As AI continues to dominate the headlines, one word that is consistently cropping up is “transparency” - particularly in relation to the origin of data sets that have been used to train AI systems. Over the last few months, we’ve seen several calls for transparency make their way into legislative discussions around how best to regulate AI, including in the draft EU AI Act (see here), the Bletchley Declaration that was signed on the first day of the UK’s AI Safety Summit last month (see here) and in a recent UK Private Members’ Bill that was introduced into the House of Lords by Lord Holmes of Richmond.
But it’s not just legislative bodies that are considering this. Established corporates are also making their views known, particularly in the US. Last week, the Data & Trust Alliance announced what are believed to be the first cross-industry standards for data provenance. These voluntary standards are designed to help companies understand where, when and how the data they manage was collected or generated, with the aim of providing increased transparency into the origin of datasets that are used in both traditional data and AI applications – a noble intention if ever there was one!
What are the new data provenance standards and what are they to be used for?
Founded in September 2020, the Data & Trust Alliance (“D&TA”) is a not-for-profit consortium of large US corporates and institutions across industries that work together to develop and adopt responsible data and AI practices.
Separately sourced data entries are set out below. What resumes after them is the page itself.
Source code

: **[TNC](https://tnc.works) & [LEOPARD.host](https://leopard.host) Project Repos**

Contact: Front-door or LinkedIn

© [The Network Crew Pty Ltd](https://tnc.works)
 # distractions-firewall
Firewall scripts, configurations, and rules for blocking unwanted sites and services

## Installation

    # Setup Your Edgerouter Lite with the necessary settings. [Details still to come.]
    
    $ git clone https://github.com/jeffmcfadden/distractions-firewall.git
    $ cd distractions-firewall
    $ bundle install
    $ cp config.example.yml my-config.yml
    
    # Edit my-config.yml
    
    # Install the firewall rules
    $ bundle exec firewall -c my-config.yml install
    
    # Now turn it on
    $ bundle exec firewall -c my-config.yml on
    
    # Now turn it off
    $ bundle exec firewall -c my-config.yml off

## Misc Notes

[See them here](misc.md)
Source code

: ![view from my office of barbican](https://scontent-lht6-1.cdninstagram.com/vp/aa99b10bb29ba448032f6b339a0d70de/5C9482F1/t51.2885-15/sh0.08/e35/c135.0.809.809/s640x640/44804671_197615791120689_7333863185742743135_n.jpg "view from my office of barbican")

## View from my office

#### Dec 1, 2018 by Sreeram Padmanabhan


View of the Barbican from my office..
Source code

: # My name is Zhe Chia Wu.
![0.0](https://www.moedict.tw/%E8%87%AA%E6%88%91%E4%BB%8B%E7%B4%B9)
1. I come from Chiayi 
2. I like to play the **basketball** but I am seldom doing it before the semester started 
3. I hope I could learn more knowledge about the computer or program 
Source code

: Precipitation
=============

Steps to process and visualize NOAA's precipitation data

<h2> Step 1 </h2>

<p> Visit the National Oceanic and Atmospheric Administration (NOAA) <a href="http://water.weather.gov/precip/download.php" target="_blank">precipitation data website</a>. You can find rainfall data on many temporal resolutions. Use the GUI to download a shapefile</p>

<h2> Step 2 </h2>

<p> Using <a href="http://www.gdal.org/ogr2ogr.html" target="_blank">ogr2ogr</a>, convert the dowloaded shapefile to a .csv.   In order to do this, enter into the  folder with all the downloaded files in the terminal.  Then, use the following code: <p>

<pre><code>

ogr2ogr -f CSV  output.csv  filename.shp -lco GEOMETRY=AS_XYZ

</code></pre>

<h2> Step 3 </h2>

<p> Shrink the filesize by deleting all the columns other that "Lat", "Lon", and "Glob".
In their latest initiative, experts from 19 companies within the D&TA, including Deloitte, IBM and Nielsen, worked together to create a set of eight proposed “Data Provenance Standards” for use in relation to both traditional data and AI use cases. The eight standards are: lineage, source, legal rights, privacy and protection, generation date, data type, generation method, and intended use and restrictions.
In essence, these standards propose a sophisticated and uniform way of labelling datasets (at the dataset level) by reference to specific metadata tags for each standard. For example, the “source” standard identifies the origin of the dataset (person, organisation, system etc.); the “generation method” standard identifies how the data was produced (e.g. through data mining, web crawling or user-generated content); the “legal rights” standard will identify things like whether any copyright-protected material is present in the dataset; and the “intended use and restrictions” standard will identify any permitted uses and express restrictions on how the dataset may be used.
Whilst labelling data in and of itself is not new, the alliance says that these are the first cross-industry standards of their kind and go beyond the traditional tags that have been used in the past.
The standards are helpfully accompanied by a set of use cases and scenarios highlighting the sorts of decisions that the standards can help to answer (and what they can’t). From these, it is clear that they can help businesses answer questions such as whether to acquire a particular dataset (e.g. for use in predictive AI modelling) and whether that dataset is appropriate for their intended purposes. And, more generally, they can be used to help identify other risks and benefits of a particular dataset, such as whether the data is structured or unstructured and how many sources were used. However, whilst it’s clear that the standards can be used in many different scenarios, the D&TA have expressly highlighted that it may be challenging to apply them effectively to “large language models that are trained on vast amounts of public data sourced from diverse locations on the internet”.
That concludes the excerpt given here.